During their work they found that more and more liberty was accorded
them. Each had the Red Cross emblem on his sleeve, and after the first
week they were furnished with new suits. During their work they had
also been provided with clean rooms, and opportunities for daily baths.
However, they felt the restraint when that night as they had several
times done before they wandered down to the heart of the city it was
with a determination to cross the barriers at the first opportunity.

One day a soldier was brought in whose arm was completely shattered. On
examination it was found that only a single bullet had passed through.
The surgeon in charge said it was the first instance he had noted where
the high power missile had caused such a terrible fracture.
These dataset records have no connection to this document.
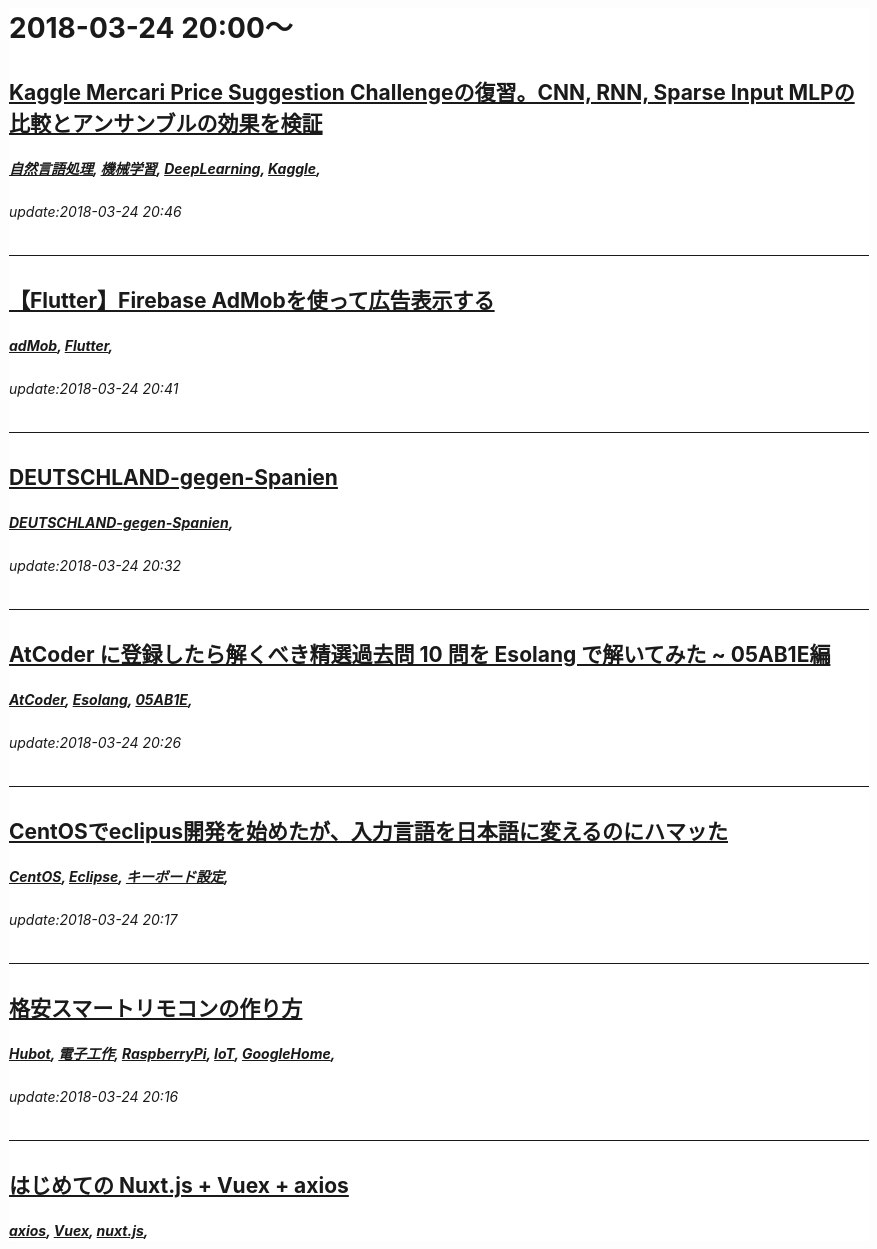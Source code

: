 


# 2018-03-24 20:00～
## [Kaggle Mercari Price Suggestion Challengeの復習。CNN, RNN, Sparse Input MLPの比較とアンサンブルの効果を検証](https://qiita.com/takapt0226/items/483550e41b2d709374f5)
##### [自然言語処理](https://qiita.com/tags/自然言語処理), [機械学習](https://qiita.com/tags/機械学習), [DeepLearning](https://qiita.com/tags/DeepLearning), [Kaggle](https://qiita.com/tags/Kaggle), 
###### update:2018-03-24 20:46
---
## [【Flutter】Firebase AdMobを使って広告表示する](https://qiita.com/rkowase/items/80939b0960f3bcef077b)
##### [adMob](https://qiita.com/tags/adMob), [Flutter](https://qiita.com/tags/Flutter), 
###### update:2018-03-24 20:41
---
## [DEUTSCHLAND-gegen-Spanien](https://qiita.com/polgalocas/items/aea5d57c802bb857b6f7)
##### [DEUTSCHLAND-gegen-Spanien](https://qiita.com/tags/DEUTSCHLAND-gegen-Spanien), 
###### update:2018-03-24 20:32
---
## [AtCoder に登録したら解くべき精選過去問 10 問を Esolang で解いてみた ~ 05AB1E編](https://qiita.com/Liesegang/items/c5fcf71b775685c59650)
##### [AtCoder](https://qiita.com/tags/AtCoder), [Esolang](https://qiita.com/tags/Esolang), [05AB1E](https://qiita.com/tags/05AB1E), 
###### update:2018-03-24 20:26
---
## [CentOSでeclipus開発を始めたが、入力言語を日本語に変えるのにハマッた](https://qiita.com/shimatter/items/8db90a2f138d5e2fbbf5)
##### [CentOS](https://qiita.com/tags/CentOS), [Eclipse](https://qiita.com/tags/Eclipse), [キーボード設定](https://qiita.com/tags/キーボード設定), 
###### update:2018-03-24 20:17
---
## [格安スマートリモコンの作り方](https://qiita.com/takjg/items/e6b8af53421be54b62c9)
##### [Hubot](https://qiita.com/tags/Hubot), [電子工作](https://qiita.com/tags/電子工作), [RaspberryPi](https://qiita.com/tags/RaspberryPi), [IoT](https://qiita.com/tags/IoT), [GoogleHome](https://qiita.com/tags/GoogleHome), 
###### update:2018-03-24 20:16
---
## [はじめての Nuxt.js + Vuex + axios](https://qiita.com/nunulk/items/0d50ac8cf7e16287f915)
##### [axios](https://qiita.com/tags/axios), [Vuex](https://qiita.com/tags/Vuex), [nuxt.js](https://qiita.com/tags/nuxt.js),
Colonel Moreau, who was present, said: "I can understand the reason for
that. The bullet, evidently, was deflected before striking the arm, and
as it came from a rifled gun, its screw-like action caused it to set up
a motion at its rear end, something like the upper end of a top, just
before it stops to spin. This is called a key-holing motion, and as the
bullet strikes the solid bone it simply tears its way through, instead
of making a clean round hole, as is ordinarily the case."

The city was full of soldiers and every street was as lively at ten
o'clock that night as during any part of the day. Troops were moving
through the town, but most of them passed out through the Porte de
Adeghem toward the northwest.

"Do you notice that all the troops are going northwest and west?" asked
Ralph. "They must go that way to reach Brussels, and as Brussels is now
in the hands of the Germans," he added, "we should by all means go to
the north or east and reach Antwerp."

Without molestation they passed through the streets and moving north
through the Rue de Catharine crossed the great boulevard and out
through Porte de Anvers without being seen.

At twelve that night the road was still filled with troops, wagons and
paraphernalia of war. Watching an opportunity, Ralph sought information
from a peasant. The latter said:

"The Belgians are not far away, and there has been a battle hereabouts.
If you want to reach the troops do not follow the road, but go to your
left, directly west. In that way you will get in touch with them."

"What does the great movement of troops toward Antwerp mean?" asked
Ralph.

"Why, the Germans have determined to capture Antwerp, and they are
moving up the big guns to batter down the forts," he was informed.

About five miles north of Malines they reached the river Nethe. Acting
on the suggestion of the peasant, they left the road at this point and
determined to follow that stream as far as Boom, from which point they
would have a safer route to Antwerp.

After going less than a mile they saw a road which had the inevitable
cavalry patrols. They were now undecided what to do, but determined on
one thing--to get to the Belgian lines and to risk all rather than be
recaptured.

So they remained close to the hedge and moved up carefully to get a
more favorable view. They were soon convinced that the patrols were
Germans and this made it imperative for them to avoid the highway.

Awaiting the first opportunity they crawled through the hedge and found
themselves in the roadway, but before there was an opportunity to cross
they were spied by the advance sentries and the first cry they heard
was: "_Wer geht da?_"

The boys rightly interpreted this to mean "Who goes there?" but they
did not stop. This time they darted through the bush and ran to the
south along the hedge row, as fast as they could scurry, while the
sentry, putting the spurs to his horse, was over the fence at a leap,
and after shooting twice came directly across the field.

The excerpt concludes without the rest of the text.